= London Chamber of Commerce and Industry =

Business organization in London, United Kingdom

The London Chamber of Commerce and Industry (LCCI) is a business organization based in London, founded in 1882. It provides support for its members’ businesses through services and advocates on behalf of London’s business community.

The Chamber has interest groups designed to provide targeted support, including the Asian Business Association (ABA), Black Business Association (BBA), and Business Owners Club. LCCI introduced a free B2B digital networking app in 2021. On the LCCI Community App, users can chat with peers, join sector and common interest groups, and see LCCI member product and service offers.

==History==
There have been various chambers of commerce in London over the years. John Weskett ran a London chamber from 1782 to 1800. A larger chamber ran in 1823 and 1824, with support from MP and Bank of England director William Haldimand. Several other short-lived attempts were made until the current chamber was founded in 1882.

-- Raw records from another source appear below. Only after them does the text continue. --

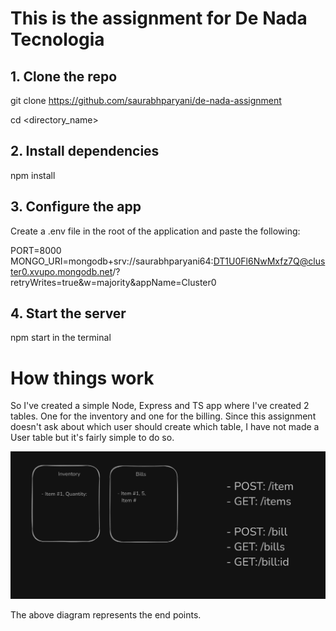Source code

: # This is the assignment for De Nada Tecnologia

## 1. Clone the repo
git clone https://github.com/saurabhparyani/de-nada-assignment

cd <directory_name>

## 2. Install dependencies
npm install

## 3. Configure the app
Create a .env file in the root of the application and paste the following: 

PORT=8000
MONGO_URI=mongodb+srv://saurabhparyani64:DT1U0Fl6NwMxfz7Q@cluster0.xvupo.mongodb.net/?retryWrites=true&w=majority&appName=Cluster0


## 4. Start the server
npm start in the terminal


# How things work
So I've created a simple Node, Express and TS app where I've created 2 tables. One for the inventory and one for the billing.
Since this assignment doesn't ask about which user should create which table, I have not made a User table but it's fairly simple to do so.

![Diagram](image.png)

The above diagram represents the end points.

The LCC was a supporter of calls for an Imperial Federation. In 1886, they funded a competition for the best essay "Formulating a Practical Working Plan of the Federation and the Mother Country." The prize was set at £50 and a size limit of 75 pages was set. 106 entries were received and judged by a panel consisting of James Anthony Froude, Rawson W. Rawson and John Robert Seeley. William Henry Parr Greswell, a former professor of classical studies at Cape University won. His essay, and those of four runners-up were published together.

In 1903, the LCCI established its first arbitration scheme for the resolution of commercial disputes, called the London Chamber of Arbitration. In 2020, this was reformed as the London Chamber of Arbitration and Mediation (LCAM).

In 2025, Michael Mainelli was appointed President of the London Chamber of Commerce and Industry.